There’s a spot in New York City, on 5th Avenue between 51st and 50th Streets. If you go there late at night, or early on New Year’s Day, you can actually stand in the deserted center of one of the busiest avenues in the city. The spot itself isn’t remarkable — it’s what’s around you. To your left is St. Patrick’s Cathedral and to your right is the statue of Atlas in front of Rockefeller Center.
In other words, you are literally standing between one of the world’s greatest expressions of faith and one of mankind’s most enduring symbols of science, technology and rationality.
Whenever I’ve stood in this spot, the juxtaposition of life’s two great themes has added valuable clarity into the confusion of my choices and challenges.
As we begin a new year with its delineation, both artificial and realistic, between what came before and what comes next, I think it is important to keep these two themes in their proper place.
The challenges of business, marketing and our personal lives and finances which this new year will bring will seem unexpected and insurmountable to some, expected and easily addressed by others.
When you look at life as a continual set of challenges and opportunities, when you have a method for addressing problems rationally and intelligently, applying the right tools or the right processes and then testing the outcome before moving ahead, this year’s challenges are no more daunting than last year’s.
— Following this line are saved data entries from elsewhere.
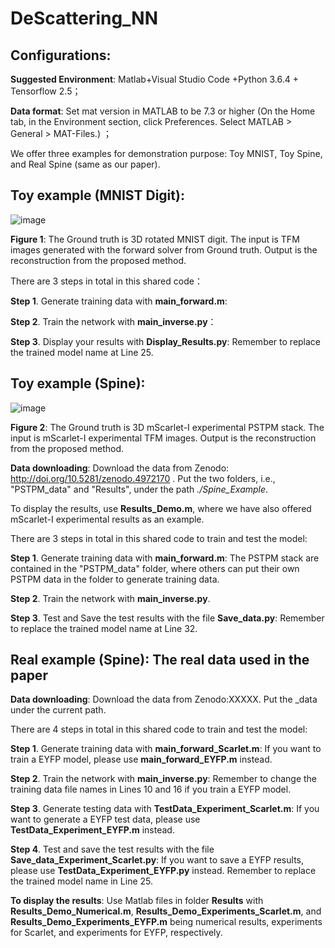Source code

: # DeScattering_NN
## Configurations: 
**Suggested Environment**: Matlab+Visual Studio Code +Python 3.6.4 +  Tensorflow 2.5；

**Data format**: Set mat version in MATLAB to be 7.3 or higher (On the Home tab, in the Environment section, click Preferences. Select MATLAB > General > MAT-Files.) ；

We offer three examples for demonstration purpose: Toy MNIST, Toy Spine, and Real Spine (same as our paper). 

## Toy example (MNIST Digit):

![image](https://user-images.githubusercontent.com/47460581/122369265-9cedc300-cf90-11eb-924b-44d95bd7830f.png)

**Figure 1**: The Ground truth is 3D rotated MNIST digit. The input is TFM images generated with the forward solver from Ground truth. Output is the reconstruction from the proposed method.

There are 3 steps in total in this shared code：

**Step 1**. Generate training data with **main_forward.m**: 

**Step 2**. Train the network with **main_inverse.py**：

**Step 3**. Display your results with **Display_Results.py**: Remember to replace the trained model name at Line 25. 


## Toy example (Spine):

![image](https://user-images.githubusercontent.com/47460581/122369422-c1499f80-cf90-11eb-86bd-cbf624ab1008.png)

**Figure 2**: The Ground truth is 3D mScarlet-I experimental PSTPM stack. The input is mScarlet-I experimental TFM images. Output is the reconstruction from the proposed method.

**Data downloading**: Download the data from Zenodo: http://doi.org/10.5281/zenodo.4972170 .
Put the two folders, i.e., "PSTPM_data" and "Results", under the path *./Spine_Example*.

To display the results, use **Results_Demo.m**, where we have also offered mScarlet-I experimental results as an example.

There are 3 steps in total in this shared code to train and test the model:

**Step 1**. Generate training data with **main_forward.m**: The PSTPM stack are contained in the "PSTPM_data" folder, where others can put their own PSTPM data in the folder to generate training data.

**Step 2**. Train the network with **main_inverse.py**.

**Step 3**. Test and Save the test results with the file **Save_data.py**: Remember to replace the trained model name at Line 32.


## Real example (Spine): The real data used in the paper

**Data downloading**: Download the data from Zenodo:XXXXX. Put the _data under the current path.

There are 4 steps in total in this shared code to train and test the model:

**Step 1**. Generate training data with **main_forward_Scarlet.m**: If you want to train a EYFP model, please use **main_forward_EYFP.m** instead.

**Step 2**. Train the network with **main_inverse.py**: Remember to change the training data file names in Lines 10 and 16 if you train a EYFP model.

**Step 3**. Generate testing data with **TestData_Experiment_Scarlet.m**: If you want to generate a EYFP test data, please use **TestData_Experiment_EYFP.m** instead.

**Step 4**. Test and save the test results with the file **Save_data_Experiment_Scarlet.py**: If you want to save a EYFP results, please use **TestData_Experiment_EYFP.py** instead. Remember to replace the trained model name in Line 25. 

**To display the results**: Use Matlab files in folder **Results** with **Results_Demo_Numerical.m**, **Results_Demo_Experiments_Scarlet.m**, and **Results_Demo_Experiments_EYFP.m** being numerical results, experiments for Scarlet, and experiments for EYFP, respectively.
When you have faith in your own abilities and in your own ethical core, you have the strength to face any new challenges and opportunities because you have the sure knowledge that you are up to the task, and that even if you fail at times, you will not give up and eventually will find the answer or solution.
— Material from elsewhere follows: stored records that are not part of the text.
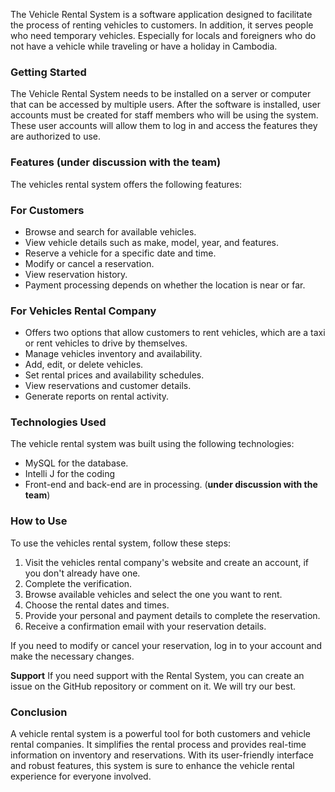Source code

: The Vehicle Rental System is a software application designed to facilitate the process of renting vehicles to customers. In addition, it serves people who need temporary vehicles. Especially for locals and foreigners who do not have a vehicle while traveling or have a holiday in Cambodia.

### **Getting Started**

The Vehicle Rental System needs to be installed on a server or computer that can be accessed by multiple users. After the software is installed, user accounts must be created for staff members who will be using the system. These user accounts will allow them to log in and access the features they are authorized to use.

### **Features (under discussion with the team)**

The vehicles rental system offers the following features:

### For Customers

- Browse and search for available vehicles.
- View vehicle details such as make, model, year, and features.
- Reserve a vehicle for a specific date and time.
- Modify or cancel a reservation.
- View reservation history.
- Payment processing depends on whether the location is near or far.

### For Vehicles Rental Company

- Offers two options that allow customers to rent vehicles, which are a taxi or rent vehicles to drive by themselves.
- Manage vehicles inventory and availability.
- Add, edit, or delete vehicles.
- Set rental prices and availability schedules.
- View reservations and customer details.
- Generate reports on rental activity.

### **Technologies Used**

The vehicle rental system was built using the following technologies:

- MySQL for the database.
- Intelli J for the coding
- Front-end and back-end are in processing. (**under discussion with the team**)

### **How to Use**

To use the vehicles rental system, follow these steps:

1. Visit the vehicles rental company's website and create an account, if you don't already have one.
2. Complete the verification.
3. Browse available vehicles and select the one you want to rent.
4. Choose the rental dates and times.
5. Provide your personal and payment details to complete the reservation.
6. Receive a confirmation email with your reservation details.

If you need to modify or cancel your reservation, log in to your account and make the necessary changes.

**Support**
If you need support with the Rental System, you can create an issue on the GitHub repository or comment on it. We will try our best.

### **Conclusion**

A vehicle rental system is a powerful tool for both customers and vehicle rental companies. It simplifies the rental process and provides real-time information on inventory and reservations. With its user-friendly interface and robust features, this system is sure to enhance the vehicle rental experience for everyone involved.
It is only when we confuse faith and rationality, and attempt to use faith as a tool to reach our goal, that we are doomed to failure. Faith is a feeling, not a tool.
I had a client who attended a Small Business luncheon and was told by an expert consultant that she needed a blog and that it would help her business. She believed the speaker, and came to my agency and said, “I need a blog.”
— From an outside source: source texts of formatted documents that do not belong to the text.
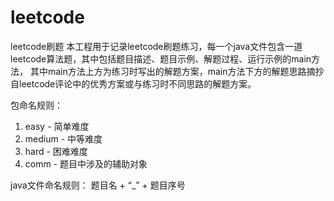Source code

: # leetcode
leetcode刷题
本工程用于记录leetcode刷题练习，每一个java文件包含一道leetcode算法题，其中包括题目描述、题目示例、解题过程、运行示例的main方法，
其中main方法上方为练习时写出的解题方案，main方法下方的解题思路摘抄自leetcode评论中的优秀方案或与练习时不同思路的解题方案。

包命名规则：
  1. easy - 简单难度
  2. medium - 中等难度
  3. hard - 困难难度
  4. comm - 题目中涉及的辅助对象
  
java文件命名规则：
  题目名 + “_” + 题目序号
We discussed why she wanted a blog. We rationally explored who would be interested in reading it, and came to the conclusion that the way in which her customers find her business and what they want out of it would not be enhanced by a blog. We discussed the amount of time and effort it takes to maintain a blog, and compared it to other expenditures of effort which could have a direct impact on new customer acquisition and repeat business.
When we were done, her belief that she needed a blog and her faith in the speaker/consultant was replaced with a rational assessment of blogs and their ability to deliver ROI for her business at this time.
The conversation reminded me of the now classic, cliche conversation from the mid-90’s:
“I need a website.”
“Everybody else has one.”
“What do you want the site to do for your business?”
“I don’t know. I just know that I need one.”
We all know how well that turned out.
Now is the time to have faith in our ability to use our rationality to navigate the challenges ahead and come out of them stronger, smarter, and more able to succeed at the hard tasks at hand for our nation, our businesses and our selves.
It is not the time to reignite the war between faith and rationality that has divided and handicapped us for centuries.
So can someone please explain to me why something that’s so easy to see on 5th Avenue is so much harder to see in our own lives?